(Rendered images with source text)
○ ○ ○ ○ ○ ○ ○
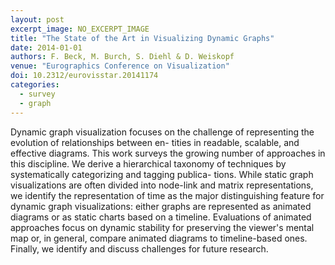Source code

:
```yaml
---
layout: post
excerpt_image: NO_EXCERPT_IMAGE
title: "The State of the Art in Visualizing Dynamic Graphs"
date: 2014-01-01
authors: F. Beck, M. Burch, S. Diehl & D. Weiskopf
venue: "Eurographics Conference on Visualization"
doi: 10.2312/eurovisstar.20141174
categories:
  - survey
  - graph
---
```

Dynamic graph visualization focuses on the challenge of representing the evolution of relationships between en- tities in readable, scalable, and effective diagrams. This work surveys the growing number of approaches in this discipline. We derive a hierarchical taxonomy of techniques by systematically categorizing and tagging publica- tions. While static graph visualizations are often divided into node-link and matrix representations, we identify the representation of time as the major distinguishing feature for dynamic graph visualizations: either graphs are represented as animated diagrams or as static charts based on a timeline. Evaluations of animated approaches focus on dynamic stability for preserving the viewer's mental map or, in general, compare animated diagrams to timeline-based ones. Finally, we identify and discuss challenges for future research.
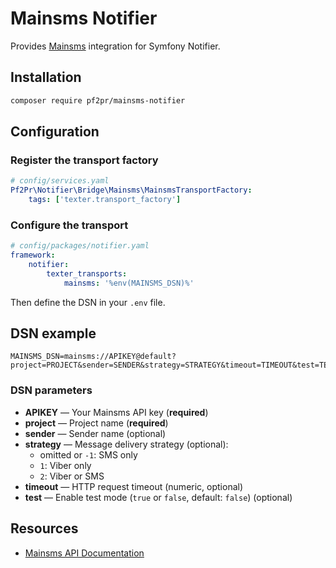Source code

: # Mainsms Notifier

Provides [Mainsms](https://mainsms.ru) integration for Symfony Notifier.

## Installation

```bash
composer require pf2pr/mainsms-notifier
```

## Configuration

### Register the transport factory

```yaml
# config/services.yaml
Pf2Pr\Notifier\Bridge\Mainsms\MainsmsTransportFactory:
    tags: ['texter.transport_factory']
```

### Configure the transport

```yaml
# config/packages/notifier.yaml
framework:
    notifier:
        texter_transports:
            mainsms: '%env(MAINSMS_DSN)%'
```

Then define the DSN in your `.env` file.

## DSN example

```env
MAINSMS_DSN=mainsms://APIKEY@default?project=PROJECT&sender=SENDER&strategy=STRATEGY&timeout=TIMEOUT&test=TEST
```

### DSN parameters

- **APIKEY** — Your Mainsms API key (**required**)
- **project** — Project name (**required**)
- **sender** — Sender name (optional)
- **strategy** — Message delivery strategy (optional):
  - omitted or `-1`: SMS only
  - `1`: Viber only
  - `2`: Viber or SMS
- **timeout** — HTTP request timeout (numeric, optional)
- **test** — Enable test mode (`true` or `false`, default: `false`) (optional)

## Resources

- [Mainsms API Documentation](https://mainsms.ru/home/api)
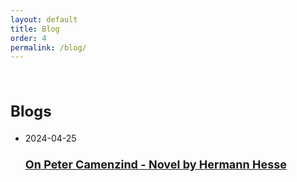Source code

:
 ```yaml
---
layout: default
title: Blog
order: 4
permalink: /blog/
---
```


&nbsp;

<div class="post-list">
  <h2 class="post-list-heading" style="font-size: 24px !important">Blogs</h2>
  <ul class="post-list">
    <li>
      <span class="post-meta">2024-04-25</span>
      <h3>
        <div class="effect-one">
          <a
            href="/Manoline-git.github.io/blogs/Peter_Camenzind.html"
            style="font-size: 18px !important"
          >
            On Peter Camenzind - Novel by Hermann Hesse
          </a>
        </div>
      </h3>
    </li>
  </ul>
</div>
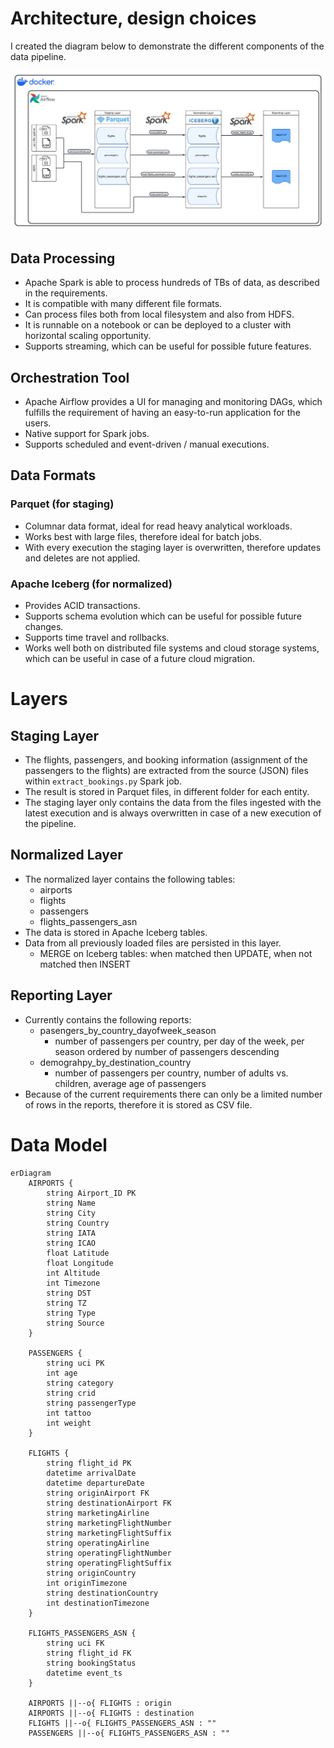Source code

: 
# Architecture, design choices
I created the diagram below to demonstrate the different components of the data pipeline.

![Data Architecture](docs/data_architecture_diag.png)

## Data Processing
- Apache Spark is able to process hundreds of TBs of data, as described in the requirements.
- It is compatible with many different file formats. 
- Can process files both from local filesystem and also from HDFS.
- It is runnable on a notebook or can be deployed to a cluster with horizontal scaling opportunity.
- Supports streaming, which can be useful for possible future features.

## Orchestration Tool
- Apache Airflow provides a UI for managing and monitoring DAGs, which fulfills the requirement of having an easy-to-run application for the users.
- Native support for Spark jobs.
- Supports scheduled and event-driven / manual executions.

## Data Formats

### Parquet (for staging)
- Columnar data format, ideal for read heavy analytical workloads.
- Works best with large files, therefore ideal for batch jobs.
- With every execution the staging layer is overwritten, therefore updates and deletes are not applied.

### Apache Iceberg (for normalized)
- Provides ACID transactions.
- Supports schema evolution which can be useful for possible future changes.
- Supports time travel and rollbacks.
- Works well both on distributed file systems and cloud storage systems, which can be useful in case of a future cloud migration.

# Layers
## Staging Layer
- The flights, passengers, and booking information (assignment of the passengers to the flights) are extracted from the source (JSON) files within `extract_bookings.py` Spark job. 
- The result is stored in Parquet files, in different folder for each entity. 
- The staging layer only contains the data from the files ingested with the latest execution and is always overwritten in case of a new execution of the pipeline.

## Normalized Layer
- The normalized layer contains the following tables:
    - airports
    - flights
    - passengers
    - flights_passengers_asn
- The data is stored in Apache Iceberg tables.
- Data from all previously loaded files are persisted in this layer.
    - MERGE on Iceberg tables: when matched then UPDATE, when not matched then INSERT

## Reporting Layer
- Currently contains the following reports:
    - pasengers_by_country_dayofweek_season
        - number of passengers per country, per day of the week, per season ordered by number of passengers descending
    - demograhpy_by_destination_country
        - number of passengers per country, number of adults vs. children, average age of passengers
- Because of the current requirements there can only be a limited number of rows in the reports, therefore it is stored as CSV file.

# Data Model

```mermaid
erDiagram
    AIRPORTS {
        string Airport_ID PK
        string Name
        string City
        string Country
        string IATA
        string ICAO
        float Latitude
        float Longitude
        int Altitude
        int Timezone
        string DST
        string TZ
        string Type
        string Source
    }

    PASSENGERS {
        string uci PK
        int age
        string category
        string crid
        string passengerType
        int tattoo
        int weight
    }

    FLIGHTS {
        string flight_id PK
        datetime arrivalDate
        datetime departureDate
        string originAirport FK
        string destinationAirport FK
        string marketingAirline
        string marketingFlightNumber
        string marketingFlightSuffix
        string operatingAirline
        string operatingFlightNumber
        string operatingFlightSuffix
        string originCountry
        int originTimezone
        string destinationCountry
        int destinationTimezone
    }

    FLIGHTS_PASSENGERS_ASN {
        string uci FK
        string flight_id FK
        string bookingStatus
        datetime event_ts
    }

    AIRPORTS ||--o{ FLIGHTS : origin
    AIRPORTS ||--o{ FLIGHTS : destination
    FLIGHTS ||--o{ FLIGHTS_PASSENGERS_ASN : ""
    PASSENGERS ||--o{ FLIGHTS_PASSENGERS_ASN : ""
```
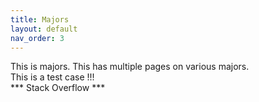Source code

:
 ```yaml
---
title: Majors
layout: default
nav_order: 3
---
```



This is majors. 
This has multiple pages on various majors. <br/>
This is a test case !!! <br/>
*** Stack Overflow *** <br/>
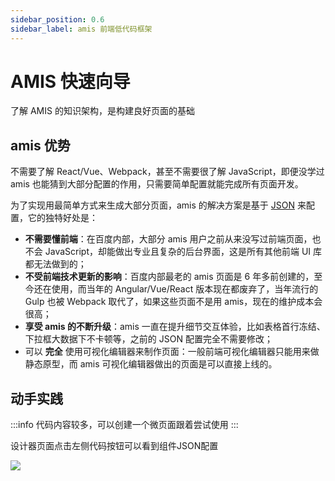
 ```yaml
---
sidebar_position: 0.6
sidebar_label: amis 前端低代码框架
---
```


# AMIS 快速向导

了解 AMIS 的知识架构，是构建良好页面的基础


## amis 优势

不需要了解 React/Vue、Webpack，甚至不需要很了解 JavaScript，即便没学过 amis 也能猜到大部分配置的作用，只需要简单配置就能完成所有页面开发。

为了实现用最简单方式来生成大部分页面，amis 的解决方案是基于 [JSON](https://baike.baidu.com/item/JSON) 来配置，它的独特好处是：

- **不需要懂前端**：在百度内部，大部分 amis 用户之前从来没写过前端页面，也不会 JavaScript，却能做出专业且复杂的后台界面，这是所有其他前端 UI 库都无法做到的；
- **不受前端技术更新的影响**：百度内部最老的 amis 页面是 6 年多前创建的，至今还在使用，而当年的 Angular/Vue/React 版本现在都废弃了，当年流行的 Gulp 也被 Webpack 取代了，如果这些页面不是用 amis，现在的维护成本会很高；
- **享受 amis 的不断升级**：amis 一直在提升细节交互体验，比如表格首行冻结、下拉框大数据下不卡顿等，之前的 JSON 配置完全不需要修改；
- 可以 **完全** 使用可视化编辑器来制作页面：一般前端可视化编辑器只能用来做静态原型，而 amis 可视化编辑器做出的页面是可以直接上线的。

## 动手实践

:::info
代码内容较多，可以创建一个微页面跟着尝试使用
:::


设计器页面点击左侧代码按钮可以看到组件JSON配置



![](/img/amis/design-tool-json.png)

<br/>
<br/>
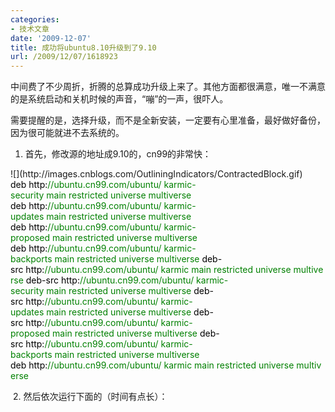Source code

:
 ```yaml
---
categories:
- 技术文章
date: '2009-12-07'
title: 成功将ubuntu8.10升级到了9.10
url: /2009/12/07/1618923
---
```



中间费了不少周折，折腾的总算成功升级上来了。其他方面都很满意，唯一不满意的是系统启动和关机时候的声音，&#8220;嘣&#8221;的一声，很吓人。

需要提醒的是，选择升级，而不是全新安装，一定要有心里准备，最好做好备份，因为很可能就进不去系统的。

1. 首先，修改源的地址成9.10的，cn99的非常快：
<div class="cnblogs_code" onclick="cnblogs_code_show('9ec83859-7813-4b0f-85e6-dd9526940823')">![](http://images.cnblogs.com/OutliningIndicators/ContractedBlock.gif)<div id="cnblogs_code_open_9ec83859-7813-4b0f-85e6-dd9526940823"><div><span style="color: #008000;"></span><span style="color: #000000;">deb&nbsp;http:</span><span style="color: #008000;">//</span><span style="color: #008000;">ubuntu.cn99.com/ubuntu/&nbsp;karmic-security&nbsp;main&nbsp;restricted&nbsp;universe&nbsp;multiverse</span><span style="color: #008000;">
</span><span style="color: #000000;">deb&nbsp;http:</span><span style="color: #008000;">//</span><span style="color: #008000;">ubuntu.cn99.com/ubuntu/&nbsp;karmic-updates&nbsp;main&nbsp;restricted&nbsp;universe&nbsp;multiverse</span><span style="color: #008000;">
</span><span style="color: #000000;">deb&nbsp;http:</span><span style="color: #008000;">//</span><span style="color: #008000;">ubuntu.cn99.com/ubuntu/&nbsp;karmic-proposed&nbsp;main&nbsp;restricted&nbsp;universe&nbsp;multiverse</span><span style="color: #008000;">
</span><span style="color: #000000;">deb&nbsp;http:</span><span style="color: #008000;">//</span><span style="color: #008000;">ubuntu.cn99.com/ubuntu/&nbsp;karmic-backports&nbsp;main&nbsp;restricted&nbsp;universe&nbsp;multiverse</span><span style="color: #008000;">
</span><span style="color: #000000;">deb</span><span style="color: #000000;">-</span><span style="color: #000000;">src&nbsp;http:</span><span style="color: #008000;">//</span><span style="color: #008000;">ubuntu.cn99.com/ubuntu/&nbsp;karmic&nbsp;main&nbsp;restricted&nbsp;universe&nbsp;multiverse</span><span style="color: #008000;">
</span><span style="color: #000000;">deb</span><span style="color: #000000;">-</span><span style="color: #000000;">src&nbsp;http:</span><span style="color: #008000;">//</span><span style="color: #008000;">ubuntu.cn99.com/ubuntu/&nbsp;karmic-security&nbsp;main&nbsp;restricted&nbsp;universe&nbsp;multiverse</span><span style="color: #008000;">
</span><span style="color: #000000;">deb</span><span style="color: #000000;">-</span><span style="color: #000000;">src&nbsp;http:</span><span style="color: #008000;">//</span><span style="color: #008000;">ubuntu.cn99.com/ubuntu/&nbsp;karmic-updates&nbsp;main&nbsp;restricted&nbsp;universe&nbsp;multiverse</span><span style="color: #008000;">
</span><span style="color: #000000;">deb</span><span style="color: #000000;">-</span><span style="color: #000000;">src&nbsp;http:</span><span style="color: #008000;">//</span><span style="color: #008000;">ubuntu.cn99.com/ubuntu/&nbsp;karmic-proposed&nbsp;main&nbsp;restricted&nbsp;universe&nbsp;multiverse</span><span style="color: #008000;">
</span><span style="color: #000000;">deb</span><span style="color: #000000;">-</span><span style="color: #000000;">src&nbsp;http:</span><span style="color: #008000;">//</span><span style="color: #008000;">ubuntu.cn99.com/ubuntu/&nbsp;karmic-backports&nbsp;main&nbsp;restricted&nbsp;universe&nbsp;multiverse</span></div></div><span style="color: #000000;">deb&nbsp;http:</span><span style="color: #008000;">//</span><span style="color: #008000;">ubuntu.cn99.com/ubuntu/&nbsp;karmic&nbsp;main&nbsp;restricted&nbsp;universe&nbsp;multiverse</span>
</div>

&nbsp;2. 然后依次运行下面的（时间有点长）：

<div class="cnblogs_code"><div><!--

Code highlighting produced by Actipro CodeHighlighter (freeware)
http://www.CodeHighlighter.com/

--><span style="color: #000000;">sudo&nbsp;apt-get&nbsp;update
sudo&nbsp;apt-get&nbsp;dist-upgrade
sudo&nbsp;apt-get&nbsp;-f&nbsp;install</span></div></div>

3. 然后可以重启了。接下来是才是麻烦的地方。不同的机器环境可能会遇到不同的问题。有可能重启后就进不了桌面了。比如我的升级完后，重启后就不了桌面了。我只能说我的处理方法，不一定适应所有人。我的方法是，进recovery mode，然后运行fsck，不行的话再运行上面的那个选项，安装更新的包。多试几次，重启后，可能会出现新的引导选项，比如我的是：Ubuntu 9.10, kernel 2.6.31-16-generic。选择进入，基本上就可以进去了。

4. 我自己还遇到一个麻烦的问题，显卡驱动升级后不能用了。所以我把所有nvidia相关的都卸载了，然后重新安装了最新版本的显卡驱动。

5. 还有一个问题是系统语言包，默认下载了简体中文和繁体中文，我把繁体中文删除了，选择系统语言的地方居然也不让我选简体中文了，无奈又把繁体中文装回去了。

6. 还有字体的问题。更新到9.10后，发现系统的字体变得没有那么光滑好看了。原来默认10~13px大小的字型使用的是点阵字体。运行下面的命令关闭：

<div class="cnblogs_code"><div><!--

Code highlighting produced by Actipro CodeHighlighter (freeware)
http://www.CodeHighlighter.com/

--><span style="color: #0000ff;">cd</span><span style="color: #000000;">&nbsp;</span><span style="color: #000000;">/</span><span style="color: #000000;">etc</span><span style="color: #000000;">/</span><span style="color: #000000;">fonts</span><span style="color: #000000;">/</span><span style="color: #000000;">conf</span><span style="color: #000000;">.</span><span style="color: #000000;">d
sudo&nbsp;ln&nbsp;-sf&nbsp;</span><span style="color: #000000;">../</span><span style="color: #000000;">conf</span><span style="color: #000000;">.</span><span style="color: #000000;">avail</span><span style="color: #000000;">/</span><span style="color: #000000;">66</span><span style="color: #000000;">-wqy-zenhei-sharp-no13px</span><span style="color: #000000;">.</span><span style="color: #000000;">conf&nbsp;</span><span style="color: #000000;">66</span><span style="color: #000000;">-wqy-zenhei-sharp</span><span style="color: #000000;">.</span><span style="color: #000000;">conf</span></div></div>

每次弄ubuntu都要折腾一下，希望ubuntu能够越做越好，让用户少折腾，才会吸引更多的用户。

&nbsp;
○ ○ ○ ○ ○ ○ ○
Work required
Some lines of the records may contain the string "security". State how many do, as a number alone.

Solution
2